One thing Act Two is good for, with those years of experience, is re-examining the whys of what I do. In Act Two, you’ve had the time to develop a lot of habits. Aside from the obvious bad habits, I’ve been looking at my good and neutral habits as well, and asking WHY I do what I do. Because even if it’s a good habit, I still need to know why.

One challenge I’ve taken on is to finally come to grips with my process as a writer. In the second act of life, it’s not uncommon to have gotten good at something–whether or not you monetize that thing as your job, career, or calling. There’s a good side to this, as you have finally “aged into” being respected for your knowledge and experience, instead of having to fight the “know-it-all brat” stereotype. The bad side of this, however, is that you can get stuck in your process–the best way is not always the most familiar way. I noticed this when helping my 4th grader with her math homework and seeing the blowback from certain snarky parts of the internets about how Common Core makes parents ragequit their kids’ homework.

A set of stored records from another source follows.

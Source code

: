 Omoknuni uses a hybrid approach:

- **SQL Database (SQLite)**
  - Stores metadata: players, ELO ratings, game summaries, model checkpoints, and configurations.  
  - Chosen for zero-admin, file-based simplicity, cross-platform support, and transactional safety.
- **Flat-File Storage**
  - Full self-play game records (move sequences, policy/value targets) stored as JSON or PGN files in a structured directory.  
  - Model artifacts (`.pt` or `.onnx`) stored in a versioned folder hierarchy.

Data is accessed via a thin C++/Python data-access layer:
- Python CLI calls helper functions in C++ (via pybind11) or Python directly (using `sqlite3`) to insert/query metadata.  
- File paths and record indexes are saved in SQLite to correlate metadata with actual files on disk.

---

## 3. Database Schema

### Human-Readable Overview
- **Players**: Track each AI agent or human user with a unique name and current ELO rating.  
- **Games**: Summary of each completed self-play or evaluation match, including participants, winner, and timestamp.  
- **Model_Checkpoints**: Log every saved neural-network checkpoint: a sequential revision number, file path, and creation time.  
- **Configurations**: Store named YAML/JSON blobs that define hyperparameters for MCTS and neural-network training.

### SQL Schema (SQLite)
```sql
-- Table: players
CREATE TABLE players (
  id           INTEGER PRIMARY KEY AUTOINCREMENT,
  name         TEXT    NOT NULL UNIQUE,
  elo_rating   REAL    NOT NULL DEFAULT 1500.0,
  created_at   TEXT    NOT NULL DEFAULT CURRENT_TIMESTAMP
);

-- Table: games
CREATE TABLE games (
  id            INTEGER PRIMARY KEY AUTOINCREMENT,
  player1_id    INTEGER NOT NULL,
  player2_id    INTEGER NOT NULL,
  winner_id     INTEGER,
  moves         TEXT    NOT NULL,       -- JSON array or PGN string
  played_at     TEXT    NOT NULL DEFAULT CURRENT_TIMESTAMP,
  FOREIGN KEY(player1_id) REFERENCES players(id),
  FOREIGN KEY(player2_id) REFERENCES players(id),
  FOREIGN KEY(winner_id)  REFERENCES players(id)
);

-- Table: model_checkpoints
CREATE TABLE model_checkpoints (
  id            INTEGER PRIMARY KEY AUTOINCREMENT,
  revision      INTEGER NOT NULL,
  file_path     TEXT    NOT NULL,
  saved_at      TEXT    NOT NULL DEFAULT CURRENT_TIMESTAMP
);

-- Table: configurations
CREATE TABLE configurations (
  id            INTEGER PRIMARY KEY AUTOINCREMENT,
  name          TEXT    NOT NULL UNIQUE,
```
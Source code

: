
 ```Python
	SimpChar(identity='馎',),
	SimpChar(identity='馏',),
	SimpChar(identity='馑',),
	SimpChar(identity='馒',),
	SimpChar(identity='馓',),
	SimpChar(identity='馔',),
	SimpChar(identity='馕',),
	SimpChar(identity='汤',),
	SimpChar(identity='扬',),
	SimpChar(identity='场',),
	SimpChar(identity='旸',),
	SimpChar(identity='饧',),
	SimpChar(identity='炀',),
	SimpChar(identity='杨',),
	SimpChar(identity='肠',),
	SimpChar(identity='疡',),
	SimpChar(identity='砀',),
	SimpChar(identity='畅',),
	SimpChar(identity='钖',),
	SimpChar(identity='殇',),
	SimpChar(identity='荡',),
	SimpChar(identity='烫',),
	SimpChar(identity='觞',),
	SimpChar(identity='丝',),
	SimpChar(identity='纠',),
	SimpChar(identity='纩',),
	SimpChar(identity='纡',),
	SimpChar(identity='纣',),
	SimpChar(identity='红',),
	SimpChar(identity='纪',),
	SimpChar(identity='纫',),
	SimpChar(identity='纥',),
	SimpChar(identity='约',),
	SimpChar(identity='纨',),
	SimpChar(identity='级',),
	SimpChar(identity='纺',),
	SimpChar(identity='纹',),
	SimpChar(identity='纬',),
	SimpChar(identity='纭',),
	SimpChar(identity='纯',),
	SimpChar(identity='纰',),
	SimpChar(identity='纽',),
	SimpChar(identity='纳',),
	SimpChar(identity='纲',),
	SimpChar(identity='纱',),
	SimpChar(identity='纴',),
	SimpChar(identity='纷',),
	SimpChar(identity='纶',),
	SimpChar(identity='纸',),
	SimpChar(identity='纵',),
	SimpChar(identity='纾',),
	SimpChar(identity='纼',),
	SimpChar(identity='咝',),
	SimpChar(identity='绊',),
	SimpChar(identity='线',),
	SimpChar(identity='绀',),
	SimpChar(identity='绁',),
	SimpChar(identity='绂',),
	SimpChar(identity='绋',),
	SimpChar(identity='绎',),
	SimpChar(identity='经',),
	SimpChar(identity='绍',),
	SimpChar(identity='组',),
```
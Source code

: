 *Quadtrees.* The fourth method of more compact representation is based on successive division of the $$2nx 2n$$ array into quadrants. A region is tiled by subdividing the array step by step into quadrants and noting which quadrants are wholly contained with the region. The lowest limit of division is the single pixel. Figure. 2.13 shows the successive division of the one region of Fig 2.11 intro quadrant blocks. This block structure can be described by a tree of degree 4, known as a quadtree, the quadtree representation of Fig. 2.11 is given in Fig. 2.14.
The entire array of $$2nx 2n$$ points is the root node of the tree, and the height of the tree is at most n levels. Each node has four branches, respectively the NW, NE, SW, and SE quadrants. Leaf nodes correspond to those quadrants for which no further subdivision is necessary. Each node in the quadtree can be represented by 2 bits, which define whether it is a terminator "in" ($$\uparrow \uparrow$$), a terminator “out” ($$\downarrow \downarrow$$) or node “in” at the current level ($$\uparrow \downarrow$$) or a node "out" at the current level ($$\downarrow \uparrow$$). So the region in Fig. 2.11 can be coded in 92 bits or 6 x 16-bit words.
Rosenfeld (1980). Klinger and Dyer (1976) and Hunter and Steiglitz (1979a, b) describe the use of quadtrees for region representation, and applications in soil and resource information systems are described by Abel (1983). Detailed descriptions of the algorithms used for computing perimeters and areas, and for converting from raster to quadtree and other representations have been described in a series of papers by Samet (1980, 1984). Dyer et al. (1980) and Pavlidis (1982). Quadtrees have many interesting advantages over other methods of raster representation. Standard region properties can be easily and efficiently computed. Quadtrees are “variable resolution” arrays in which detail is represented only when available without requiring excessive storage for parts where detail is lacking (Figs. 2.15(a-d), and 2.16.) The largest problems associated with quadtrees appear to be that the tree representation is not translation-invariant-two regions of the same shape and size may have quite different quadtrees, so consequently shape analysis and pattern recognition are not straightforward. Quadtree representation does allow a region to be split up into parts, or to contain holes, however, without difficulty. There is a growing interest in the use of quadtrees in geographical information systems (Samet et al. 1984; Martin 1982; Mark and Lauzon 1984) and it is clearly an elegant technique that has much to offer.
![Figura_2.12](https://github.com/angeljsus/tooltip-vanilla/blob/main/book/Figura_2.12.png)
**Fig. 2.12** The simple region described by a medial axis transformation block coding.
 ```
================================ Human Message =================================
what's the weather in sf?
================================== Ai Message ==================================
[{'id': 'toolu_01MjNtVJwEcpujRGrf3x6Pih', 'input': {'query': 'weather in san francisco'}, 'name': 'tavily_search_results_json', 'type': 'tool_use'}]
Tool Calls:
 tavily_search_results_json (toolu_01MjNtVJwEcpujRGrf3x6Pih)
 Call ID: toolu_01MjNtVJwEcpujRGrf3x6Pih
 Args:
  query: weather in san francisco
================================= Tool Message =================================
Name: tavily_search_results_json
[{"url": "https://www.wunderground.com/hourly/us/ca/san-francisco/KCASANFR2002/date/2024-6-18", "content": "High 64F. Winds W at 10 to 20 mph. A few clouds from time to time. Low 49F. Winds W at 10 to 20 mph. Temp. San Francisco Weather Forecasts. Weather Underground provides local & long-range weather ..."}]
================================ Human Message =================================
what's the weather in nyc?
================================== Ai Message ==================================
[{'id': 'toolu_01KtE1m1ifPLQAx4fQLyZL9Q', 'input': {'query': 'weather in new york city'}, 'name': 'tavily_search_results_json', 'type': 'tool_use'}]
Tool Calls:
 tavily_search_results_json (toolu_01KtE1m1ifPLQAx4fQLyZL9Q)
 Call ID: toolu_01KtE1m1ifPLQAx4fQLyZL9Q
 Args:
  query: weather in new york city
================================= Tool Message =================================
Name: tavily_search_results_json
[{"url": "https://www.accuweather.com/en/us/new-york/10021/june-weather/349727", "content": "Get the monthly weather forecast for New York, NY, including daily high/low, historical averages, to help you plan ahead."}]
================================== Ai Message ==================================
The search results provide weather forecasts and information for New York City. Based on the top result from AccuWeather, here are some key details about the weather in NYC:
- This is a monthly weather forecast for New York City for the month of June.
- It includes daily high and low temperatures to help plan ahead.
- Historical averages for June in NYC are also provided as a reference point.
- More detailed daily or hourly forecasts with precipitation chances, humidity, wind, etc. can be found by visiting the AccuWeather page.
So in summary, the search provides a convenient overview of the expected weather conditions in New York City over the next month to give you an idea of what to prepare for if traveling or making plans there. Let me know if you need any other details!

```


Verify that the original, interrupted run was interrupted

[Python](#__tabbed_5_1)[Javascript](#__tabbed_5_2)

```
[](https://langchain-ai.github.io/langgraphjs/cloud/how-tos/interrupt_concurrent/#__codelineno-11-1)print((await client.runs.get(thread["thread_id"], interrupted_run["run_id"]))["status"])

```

The meme going around is that a parent, angry with a CC homework exercise where a student is asked to figure out a subtraction problem using a certain method, instead writes a nasty letter to the teacher explaining why the homework isn’t done and the teacher shouldn’t be respected. Aside from the fact that parents should know better than to make their kids’ lives in school a living hell by helicoptering, the supposedly well-educated parent missed out on a few things. The parent failed to understand that the lesson wasn’t meant to solve the subtraction problem, but rather to provide the child with a facility with numbers that would better equip her in more advanced mathematics.

Relevant to my efforts, the old familiar way of doing the subtraction problem would take ten steps, while the method described in the worksheet would only have taken four. What truly struck me was that I, like most people, engaged in the same kneejerk reaction at first. I ignored my own reasoning behind whether I approved or condemned the response until I went and looked it up (leading me to realize that the “new” way was not only quicker, but something I had been doing unconsciously every time I counted change). Most of us past a certain age would have taken the ten-step process, because that’s how we’ve been taught to do subtraction, and that’s how we’ve been doing it.

Or have we? The method demonstrated in the exercise much more resembled the way people count change–that is, starting with the highest bills and moving down until we make up the difference with coins. But the text of the problem didn’t identify the exercise as change counting, so people had no frame of reference.

I decided to examine my own process for my own presumptions as well. In the course of examining things, I’ve found places where I’ve persisted in some bad thinking habits–cargo-cult mentality for creative inspiration, thinking myself too “precious” to increase my productive creative time, or talking myself into thinking that writing has to be hard to be good (and thereby making things way more complicated than they need to be, in order to properly “suffer for my work”).

My writing process is a Byzantine thing, recommendable to absolutely no one as any sort of recipe for success. But when I come out of this, I will understand and be aware of the reasoning behind why I do what I do. And that, my friends, is working smarter.